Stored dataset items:
......

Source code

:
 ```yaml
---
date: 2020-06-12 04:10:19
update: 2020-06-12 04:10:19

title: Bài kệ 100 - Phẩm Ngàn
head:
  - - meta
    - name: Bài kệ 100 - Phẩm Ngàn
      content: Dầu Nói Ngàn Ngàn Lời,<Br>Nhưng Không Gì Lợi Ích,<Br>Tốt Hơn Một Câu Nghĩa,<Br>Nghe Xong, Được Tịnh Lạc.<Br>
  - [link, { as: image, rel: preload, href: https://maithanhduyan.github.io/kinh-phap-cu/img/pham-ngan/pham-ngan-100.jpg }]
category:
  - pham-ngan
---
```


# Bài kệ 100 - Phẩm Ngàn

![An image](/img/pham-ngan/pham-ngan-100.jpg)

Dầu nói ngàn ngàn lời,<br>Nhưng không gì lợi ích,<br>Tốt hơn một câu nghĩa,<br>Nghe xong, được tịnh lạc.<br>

......

- **REQUIREMENT**
In the entries above, find every line with the word "ngan" and list it.

- **SOLVED PROBLEM**
  - [link, { as: image, rel: preload, href: https://maithanhduyan.github.io/kinh-phap-cu/img/pham-ngan/pham-ngan-100.jpg }]
  - pham-ngan
![An image](/img/pham-ngan/pham-ngan-100.jpg)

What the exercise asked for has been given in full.